Now I am incredulous how a supposedly educated man could believe such nonsense.

* If the US slows, the self same factors that caused that slowdown would cause Europe at least to slow down, prolly Asia too... depending.

* For Europe and Asia to "pick up slack" would require them to increase their spending even as US spending was slowing!  Snowflakes chance in hell of that IMO.

It is my observation that these type of folks base their economics prognostications based on the hope for their own position, rather than any intelligent modeling. We're all a bit prone to that, but it would seem to be prudent to consider alternative scenarios.


----------



## uhu (22 August 2007)

Yes. This is a fact.

Compare total GDP of USA and others. USA = Japan + Germany + China + GB + France 
See the list of the top 100 company: half of them americans.
Everyone want to sell their products in USA....and if there is trouble, f.e. John Smiths or Cathy Black from Arizona or Kansas can't buy the new car or cell phone because something....yes, this would be the end of the 10% growth in Eastern Asia etc.

I think I have to say I am not an american.


----------



## bvbfan (23 August 2007)

The majority of the Top 100 companies derive the majority of their income outside the US. If you looked at the profit results, the results above estimates were due to the drop in the US dollar.

The real question is if China can start to produce internal demand to replace any shortfall from the US consumer if the US economy tanks.


----------



## OK2 (23 August 2007)

Not according to Chip from BHP, of all our commodity exports to China 94% of the end product remains in the country for domestic use and not export. He went on to say in the interview that the world today is very different from 10 years ago and that the evolving markets were China and India for decades to come.

The interview was on last night, a pretty cluey guy. Should be interesting to see his replacement, big boots to fill!


----------



## OK2 (23 August 2007)

oh and he also went on to say that as a result of Global consumers looking to reduce spending that China would benefit even greater as a reult of the type of products China produce (cheap) and export


----------



## kitehigh (23 August 2007)

OK2 said:


> Not according to Chip from BHP, of all our commodity exports to China 94% of the end product remains in the country for domestic use and not export. He went on to say in the interview that the world today is very different from 10 years ago and that the evolving markets were China and India for decades to come.
> 
> The interview was on last night, a pretty cluey guy. Should be interesting to see his replacement, big boots to fill!




Well I think you will find that most of BHP's exports to china is in the form of Coal and Iron Ore.  So yes both of these products are used domestically to produce power and steel.

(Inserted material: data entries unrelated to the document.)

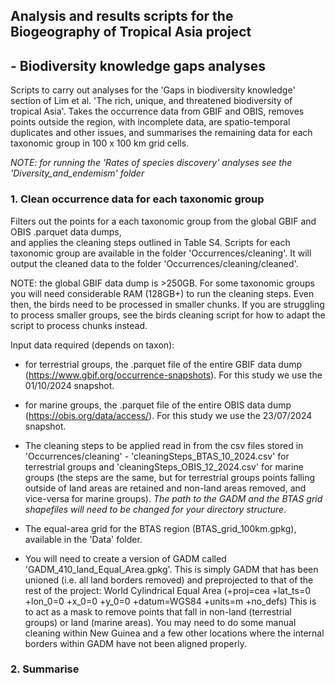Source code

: ## Analysis and results scripts for the Biogeography of Tropical Asia project
## - Biodiversity knowledge gaps analyses

Scripts to carry out analyses for the 'Gaps in biodiversity knowledge' section of Lim et al. 'The rich, 
unique, and threatened biodiversity of tropical Asia'. Takes the occurrence data from GBIF and OBIS, 
removes points outside the region, with incomplete data, are spatio-temporal duplicates and other 
issues, and summarises the remaining data for each taxonomic group in 100 x 100 km grid cells.

*NOTE: for running the 'Rates of species discovery' analyses see the 'Diversity_and_endemism' folder*

### 1. Clean occurrence data for each taxonomic group

Filters out the points for a each taxonomic group from the global GBIF and OBIS .parquet data dumps,  
and applies the cleaning steps outlined in Table S4. Scripts for each taxonomic group are available 
in the folder 'Occurrences/cleaning'. It will output the cleaned data to the folder 
'Occurrences/cleaning/cleaned'.

NOTE: the global GBIF data dump is >250GB. For some taxonomic groups you will need considerable RAM 
(128GB+) to run the cleaning steps. Even then, the birds need to be processed in smaller chunks. If 
you are struggling to process smaller groups, see the birds cleaning script for how to adapt the 
script to process chunks instead.

Input data required (depends on taxon):

- for terrestrial groups, the .parquet file of the entire GBIF data dump (https://www.gbif.org/occurrence-snapshots). 
For this study we use the 01/10/2024 snapshot.

- for marine groups, the .parquet file of the entire OBIS data dump (https://obis.org/data/access/). 
For this study we use the 23/07/2024 snapshot.

- The cleaning steps to be applied read in from the csv files stored in 'Occurrences/cleaning' - 
'cleaningSteps_BTAS_10_2024.csv' for terrestrial groups and 'cleaningSteps_OBIS_12_2024.csv' for 
marine groups (the steps are the same, but for terrestrial groups points falling outside of land 
areas are retained and non-land areas removed, and vice-versa for marine groups). *The path to the 
GADM and the BTAS grid shapefiles will need to be changed for your directory structure*.

- The equal-area grid for the BTAS region (BTAS_grid_100km.gpkg), available in the 'Data' folder.

- You will need to create a version of GADM called 'GADM_410_land_Equal_Area.gpkg'. This is simply GADM that 
has been unioned (i.e. all land borders removed) and preprojected to that of the rest of the project:
World Cylindrical Equal Area (+proj=cea +lat_ts=0 +lon_0=0 +x_0=0 +y_0=0 +datum=WGS84 +units=m +no_defs)
This is to act as a mask to remove points that fall in non-land (terrestrial groups) or land 
(marine areas). You may need to do some manual cleaning within New Guinea and a few other locations 
where the internal borders within GADM have not been aligned properly.

### 2. Summarise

I was in china recently for a couple of months and the middle class are big time consumers.  It was quite scary really as all I could think about was how unsustainable it all is.  
Currently China is going around to a number of different countries (eg Sudan, Saudi Arabia, Iran, Kyrgyzstan,Turkmenistan, Russia) and shoring up energy supply deals.  

If you follows the news lately you will also see the increased co-operation between Russia and China on a number of issues.  As far as I can see this is a bid to try and be a strong counter weight to the US.

The US is the biggest energy consumer in the world by far, with China's energy needs growing quickly they are on a collision course with the US.


----------